MESSAGE BY ART CRITIC
Padam Shri Keshav Malik
Eminent Art Critic, JURY, All India Women Artists’ Contemporary Art Exhibition 2014
Steps of Vast Import
Even though only a few are destined to become practicing artists, everybody has a little bit of artist in him or her. Their lives can be infinitely enriched if they can be given sufficient experience of the art, so as to encourage them to make a constructive adventure of the use of their eye.
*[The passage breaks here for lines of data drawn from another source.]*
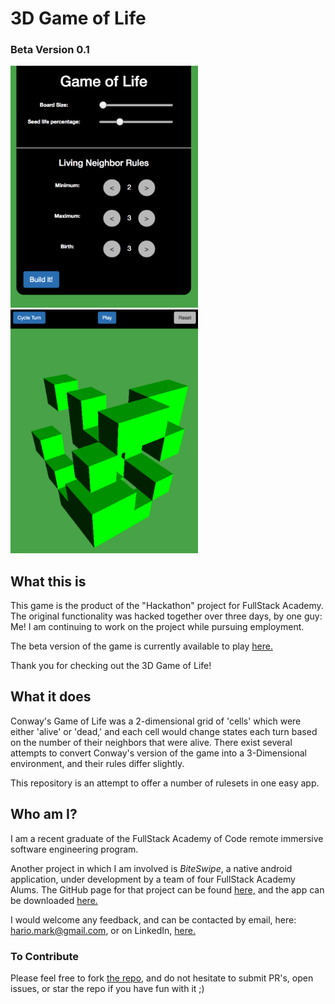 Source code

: # 3D Game of Life
### Beta Version 0.1

<img src="./public/img/menu.png" width="300" alt="setup menu">
<img src="./public/img/game.png" width="300 alt="gameplay image">

## What this is

This game is the product of the "Hackathon" project for FullStack Academy. The original functionality was hacked together over three days, by one guy: Me! I am continuing to work on the project while pursuing employment.

The beta version of the game is currently available to play [here.](gameoflife-3d.herokuapp.com)

Thank you for checking out the 3D Game of Life!

## What it does

Conway's Game of Life was a 2-dimensional grid of 'cells' which were either 'alive' or 'dead,' and each cell would change states each turn based on the number of their neighbors that were alive. There exist several attempts to convert Conway's version of the game into a 3-Dimensional environment, and their rules differ slightly.

This repository is an attempt to offer a number of rulesets in one easy app.

## Who am I?

I am a recent graduate of the FullStack Academy of Code remote immersive software engineering program.

Another project in which I am involved is *BiteSwipe*, a native android application, under development by a team of four FullStack Academy Alums. The GitHub page for that project can be found [here,](https://github.com/dennisdeng2002/biteswipe) and the app can be downloaded [here.](http://biteswipe.herokuapp.com/)

I would welcome any feedback, and can be contacted by email, here: hario.mark@gmail.com, or on LinkedIn, [here.](https://www.linkedin.com/in/mark-hario-6b871285/)

### To Contribute

Please feel free to fork [the repo,](https://github.com/gameoflife-3d) and do not hesitate to submit PR's, open issues, or star the repo if you have fun with it ;)
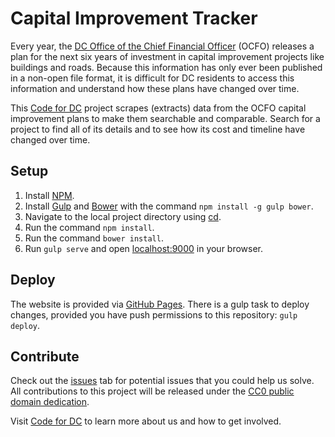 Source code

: # Capital Improvement Tracker

Every year, the [DC Office of the Chief Financial Officer](http://cfo.dc.gov/) (OCFO) releases a plan for the next six years of investment in capital improvement projects like buildings and roads. Because this information has only ever been published in a non-open file format, it is difficult for DC residents to access this information and understand how these plans have changed over time.

This [Code for DC](http://codefordc.org/) project scrapes (extracts) data from the OCFO capital improvement plans to make them searchable and comparable. Search for a project to find all of its details and to see how its cost and timeline have changed over time.

## Setup

1. Install [NPM](https://www.npmjs.com).
2. Install [Gulp](http://gulpjs.com) and [Bower](https://bower.io) with the command `npm install -g gulp bower`.
3. Navigate to the local project directory using [cd](http://en.wikipedia.org/wiki/CHDIR).
4. Run the command `npm install`.
5. Run the command `bower install`.
6. Run `gulp serve` and open [localhost:9000](localhost:9000) in your browser.

## Deploy

The website is provided via [GitHub Pages](https://pages.github.com/). There is a gulp task to deploy changes, provided you have push permissions to this repository: `gulp deploy`.

## Contribute

Check out the [issues](https://github.com/codefordc/capital-improvement/issues) tab for potential issues that you could help us solve. All contributions to this project will be released under the [CC0 public domain dedication](https://github.com/codefordc/capital-improvement/blob/master/LICENSE.txt).

Visit [Code for DC](http://codefordc.org/) to learn more about us and how to get involved.
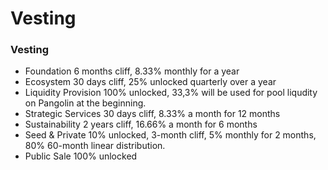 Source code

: # Vesting

### Vesting

* Foundation 6 months cliff, 8.33% monthly for a year
* Ecosystem 30 days cliff, 25% unlocked quarterly over a year
* Liquidity Provision 100% unlocked, 33,3% will be used for pool liqudity on Pangolin at the beginning.
* Strategic Services 30 days cliff, 8.33% a month for 12 months
* Sustainability 2 years cliff, 16.66% a month for 6 months
* Seed & Private 10% unlocked, 3-month cliff, 5% monthly for 2 months, 80% 60-month linear distribution.
* Public Sale 100% unlocked

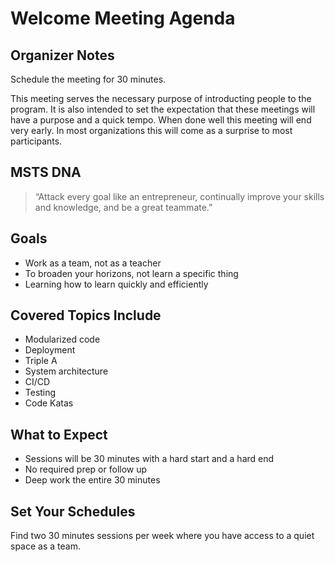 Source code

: # Welcome Meeting Agenda

## Organizer Notes

Schedule the meeting for 30 minutes.

This meeting serves the necessary purpose of introducting people to the
program. It is also intended to set the expectation that these meetings will
have a purpose and a quick tempo. When done well this meeting will end very
early. In most organizations this will come as a surprise to most
participants.

## MSTS DNA

> “Attack every goal like an entrepreneur, continually improve your skills and
> knowledge, and be a great teammate.”

## Goals

* Work as a team, not as a teacher
* To broaden your horizons, not learn a specific thing
* Learning how to learn quickly and efficiently

## Covered Topics Include

* Modularized code
* Deployment
* Triple A
* System architecture
* CI/CD
* Testing
* Code Katas

## What to Expect

* Sessions will be 30 minutes with a hard start and a hard end
* No required prep or follow up
* Deep work the entire 30 minutes

## Set Your Schedules

Find two 30 minutes sessions per week where you have access to a quiet
space as a team.
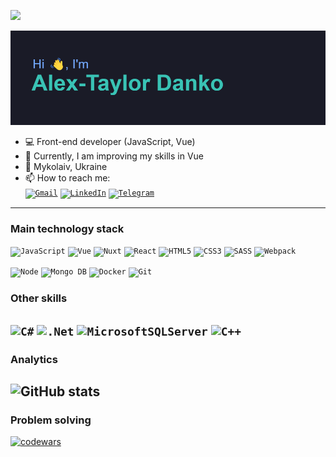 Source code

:![](https://komarev.com/ghpvc/?username=dankozz1t)

![myHeader](https://github.com/dankozz1t/dankozz1t/blob/main/header.png)

- 💻 Front-end developer (JavaScript, Vue)
- 🌱 Currently, I am improving my skills in Vue
- 📌 Mykolaiv, Ukraine
- 📫 How to reach me:  
<code>[![Gmail](https://img.shields.io/badge/alexdankoxxl@gmail.com-D14836?&style=for-the-badge&logo=gmail&logoColor=white)](mailto:alexdankoxxl@gmail.com)</code>
<code>[![LinkedIn](https://img.shields.io/badge/LinkedIn-blue?style=for-the-badge&logo=linkedin&logoColor=white)](https://www.linkedin.com/in/dankozz1/)</code>
<code>[![Telegram](https://img.shields.io/badge/Telegram-blue?style=for-the-badge&logo=Telegram&logoColor=white)](https://t.me/dankozz1)</code>
---
### Main technology stack

<code>![JavaScript](https://img.shields.io/badge/javascript-%23323330.svg?style=for-the-badge&logo=javascript&logoColor=%23F7DF1E)</code>
<code>![Vue](https://img.shields.io/badge/-Vue-4fc08d?style=for-the-badge&logo=vuedotjs&logoColor=white)</code>
<code>![Nuxt](https://img.shields.io/badge/-nuxt-00DC82?style=for-the-badge&logo=nuxtdotjs&logoColor=white)</code>
<code>![React](https://img.shields.io/badge/react-%2320232a.svg?style=for-the-badge&logo=react&logoColor=%2361DAFB)</code>
<code>![HTML5](https://img.shields.io/badge/html5-%23E34F26.svg?style=for-the-badge&logo=html5&logoColor=white)</code>
<code>![CSS3](https://img.shields.io/badge/css3-%231572B6.svg?style=for-the-badge&logo=css3&logoColor=white)</code>
<code>![SASS](https://img.shields.io/badge/SASS-hotpink.svg?style=for-the-badge&logo=SASS&logoColor=white)</code>
<code>![Webpack](https://img.shields.io/badge/webpack-%238DD6F9.svg?style=for-the-badge&logo=webpack&logoColor=black)</code>

<code>![Node](https://img.shields.io/badge/-node-339933?style=for-the-badge&logo=nodedotjs&logoColor=white)</code>
<code>![Mongo DB](https://img.shields.io/badge/-mongodb-47A248?style=for-the-badge&logo=mongodb&logoColor=white)</code>
<code>![Docker](https://img.shields.io/badge/-docker-2496ED?style=for-the-badge&logo=docker&logoColor=white)</code>
<code>![Git](https://img.shields.io/badge/git-%23F05033.svg?style=for-the-badge&logo=git&logoColor=white)</code>

### Other skills
<code>![C#](https://img.shields.io/badge/c%23-%23239120.svg?style=for-the-badge&logo=c-sharp&logoColor=white)</code>
<code>![.Net](https://img.shields.io/badge/.NET-5C2D91?style=for-the-badge&logo=.net&logoColor=white)</code>
<code>![MicrosoftSQLServer](https://img.shields.io/badge/Microsoft%20SQL%20Server-CC2927?style=for-the-badge&logo=microsoft%20sql%20server&logoColor=white)</code>
<code>![C++](https://img.shields.io/badge/c++-%2300599C.svg?style=for-the-badge&logo=c%2B%2B&logoColor=white)</code>
---
### Analytics 

![GitHub stats](https://github-readme-stats.vercel.app/api?username=dankozz1t&show_icons=true&theme=tokyonight)
---
### Problem solving
[![codewars](https://www.codewars.com/users/dankozz1t/badges/large)](https://www.codewars.com/users/dankozz1t)

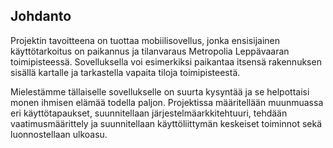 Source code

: ## Johdanto

Projektin tavoitteena on tuottaa mobiilisovellus, jonka ensisijainen käyttötarkoitus on paikannus ja tilanvaraus Metropolia Leppävaaran toimipisteessä. Sovelluksella voi esimerkiksi paikantaa itsensä rakennuksen sisällä kartalle ja tarkastella vapaita tiloja toimipisteestä. 

Mielestämme tällaiselle sovellukselle on suurta kysyntää ja se helpottaisi monen ihmisen elämää todella paljon. Projektissa määritellään muunmuassa eri käyttötapaukset, suunnitellaan järjestelmäarkkitehtuuri, tehdään vaatimusmäärittely ja suunnitellaan käyttöliittymän keskeiset toiminnot sekä luonnostellaan ulkoasu.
Such an adventure stimulates and gives direction by contact with working artists and can enormously add to an individual’s all-round development and as also his value as a member of society; for it then gives him an interest in the general environment and a desire to maintain where it is beautiful as also to improve where it is ugly. It may give him a suppleness of mind and an enhanced philosophy of life, which will ensure that old age is a thing of the body only.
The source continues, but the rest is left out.